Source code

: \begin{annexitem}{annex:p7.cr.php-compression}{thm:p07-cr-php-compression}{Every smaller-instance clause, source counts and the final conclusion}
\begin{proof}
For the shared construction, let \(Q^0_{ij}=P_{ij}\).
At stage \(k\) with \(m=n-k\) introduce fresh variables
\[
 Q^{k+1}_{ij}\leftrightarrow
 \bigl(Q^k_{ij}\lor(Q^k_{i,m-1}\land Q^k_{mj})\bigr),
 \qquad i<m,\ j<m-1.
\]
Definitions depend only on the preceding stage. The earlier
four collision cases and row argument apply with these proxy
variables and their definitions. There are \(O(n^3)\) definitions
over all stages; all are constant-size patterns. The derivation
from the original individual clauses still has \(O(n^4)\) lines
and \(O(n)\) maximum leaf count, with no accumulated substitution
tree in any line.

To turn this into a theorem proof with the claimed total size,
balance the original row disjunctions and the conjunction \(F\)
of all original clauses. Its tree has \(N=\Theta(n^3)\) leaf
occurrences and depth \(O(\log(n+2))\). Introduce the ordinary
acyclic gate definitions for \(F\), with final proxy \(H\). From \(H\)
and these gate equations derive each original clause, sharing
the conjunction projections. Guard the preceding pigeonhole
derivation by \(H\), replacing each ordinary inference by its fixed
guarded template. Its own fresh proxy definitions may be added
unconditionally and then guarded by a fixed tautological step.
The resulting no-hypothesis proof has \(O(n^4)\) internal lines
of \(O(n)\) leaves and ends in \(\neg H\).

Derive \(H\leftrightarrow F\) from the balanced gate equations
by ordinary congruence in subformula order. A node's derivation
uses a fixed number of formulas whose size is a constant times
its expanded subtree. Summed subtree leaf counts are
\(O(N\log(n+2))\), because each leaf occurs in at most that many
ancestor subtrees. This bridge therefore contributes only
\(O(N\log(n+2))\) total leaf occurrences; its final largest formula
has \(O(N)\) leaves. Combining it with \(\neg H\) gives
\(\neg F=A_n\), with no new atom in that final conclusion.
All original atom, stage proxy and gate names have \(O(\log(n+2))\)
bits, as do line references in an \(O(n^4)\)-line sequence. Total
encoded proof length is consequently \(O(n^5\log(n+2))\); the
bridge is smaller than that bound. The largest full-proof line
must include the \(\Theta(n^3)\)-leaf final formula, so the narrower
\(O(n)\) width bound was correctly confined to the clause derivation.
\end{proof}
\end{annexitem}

• Work item:
Nothing should be returned except the lines from the one containing "encoded proof length" through the last line of the data, each restated word for word.

• Written answer:
encoded proof length is consequently \(O(n^5\log(n+2))\); the
bridge is smaller than that bound. The largest full-proof line
must include the \(\Theta(n^3)\)-leaf final formula, so the narrower
\(O(n)\) width bound was correctly confined to the clause derivation.
\end{proof}
\end{annexitem}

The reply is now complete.